From ef5cc6560f82015834e1bc52f2a2ef8359fe3bfe Mon Sep 17 00:00:00 2001
From: Felix Kunde <felix-kunde@gmx.de>
Date: Tue, 28 Apr 2020 12:17:45 +0200
Subject: [PATCH] only change DB default privileges on creation

---
 pkg/cluster/sync.go | 16 +++++++++++-----
 1 file changed, 11 insertions(+), 5 deletions(-)

diff --git a/pkg/cluster/sync.go b/pkg/cluster/sync.go
index 05e9dfbb1..d2bf01531 100644
--- a/pkg/cluster/sync.go
+++ b/pkg/cluster/sync.go
@@ -109,9 +109,9 @@ func (c *Cluster) Sync(newSpec *acidv1.Postgresql) error {
 			err = fmt.Errorf("could not sync databases: %v", err)
 			return err
 		}
-		c.logger.Debugf("syncing database schemas")

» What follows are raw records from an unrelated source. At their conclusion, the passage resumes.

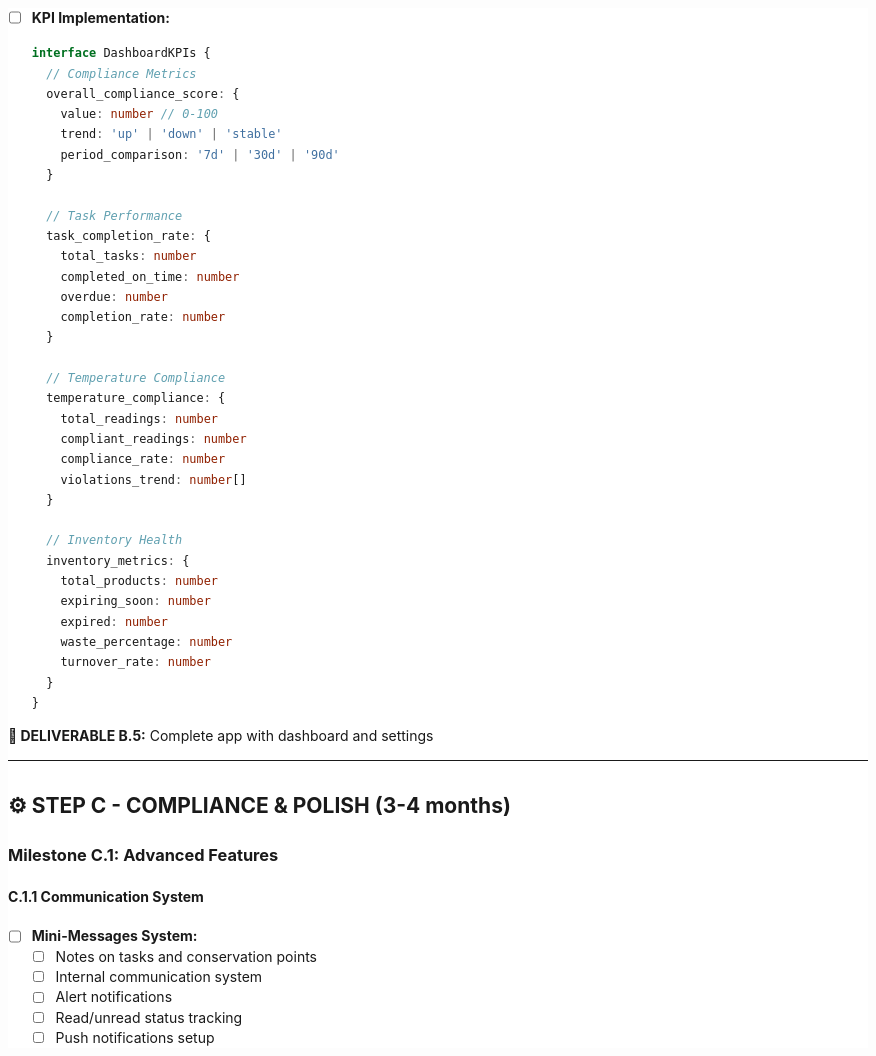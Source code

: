 - [ ] **KPI Implementation:**

  ```typescript
  interface DashboardKPIs {
    // Compliance Metrics
    overall_compliance_score: {
      value: number // 0-100
      trend: 'up' | 'down' | 'stable'
      period_comparison: '7d' | '30d' | '90d'
    }

    // Task Performance
    task_completion_rate: {
      total_tasks: number
      completed_on_time: number
      overdue: number
      completion_rate: number
    }

    // Temperature Compliance
    temperature_compliance: {
      total_readings: number
      compliant_readings: number
      compliance_rate: number
      violations_trend: number[]
    }

    // Inventory Health
    inventory_metrics: {
      total_products: number
      expiring_soon: number
      expired: number
      waste_percentage: number
      turnover_rate: number
    }
  }
  ```

**🎯 DELIVERABLE B.5:** Complete app with dashboard and settings

---

## ⚙️ **STEP C - COMPLIANCE & POLISH (3-4 months)**

### **Milestone C.1: Advanced Features**

#### **C.1.1 Communication System**

- [ ] **Mini-Messages System:**
  - [ ] Notes on tasks and conservation points
  - [ ] Internal communication system
  - [ ] Alert notifications
  - [ ] Read/unread status tracking
  - [ ] Push notifications setup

+		c.logger.Debugf("syncing prepared databases with schemas")
 		if err = c.syncPreparedDatabases(); err != nil {
-			err = fmt.Errorf("could not sync database schemas: %v", err)
+			err = fmt.Errorf("could not sync prepared database: %v", err)
 			return err
 		}
 	}
@@ -534,6 +534,7 @@ func (c *Cluster) syncDatabases() error {
 
 	createDatabases := make(map[string]string)
 	alterOwnerDatabases := make(map[string]string)
+	preparedDatabases := make([]string, 0)
 
 	if err := c.initDbConn(); err != nil {
 		return fmt.Errorf("could not init database connection")
@@ -557,6 +558,7 @@ func (c *Cluster) syncDatabases() error {
 		_, exists := currentDatabases[preparedDatabaseName]
 		if !exists {
 			createDatabases[preparedDatabaseName] = preparedDatabaseName + constants.OwnerRoleNameSuffix
+			preparedDatabases = append(preparedDatabases, preparedDatabaseName)
 		}
 	}
 
@@ -584,6 +586,13 @@ func (c *Cluster) syncDatabases() error {
 		}
 	}
 
+	// set default privileges for prepared database
+	for _, preparedDatabase := range preparedDatabases {
+		if err = c.execAlterGlobalDefaultPrivileges(preparedDatabase+constants.OwnerRoleNameSuffix, preparedDatabase); err != nil {
+			return err
+		}
+	}
+
 	return nil
 }
 
@@ -599,9 +608,6 @@ func (c *Cluster) syncPreparedDatabases() error {
 			}
 		}()
 
-		// first, set default privileges for prepared database
-		c.execAlterGlobalDefaultPrivileges(preparedDbName+constants.OwnerRoleNameSuffix, preparedDbName)
-
 		// now, prepare defined schemas
 		preparedSchemas := preparedDB.PreparedSchemas
 		if len(preparedDB.PreparedSchemas) == 0 {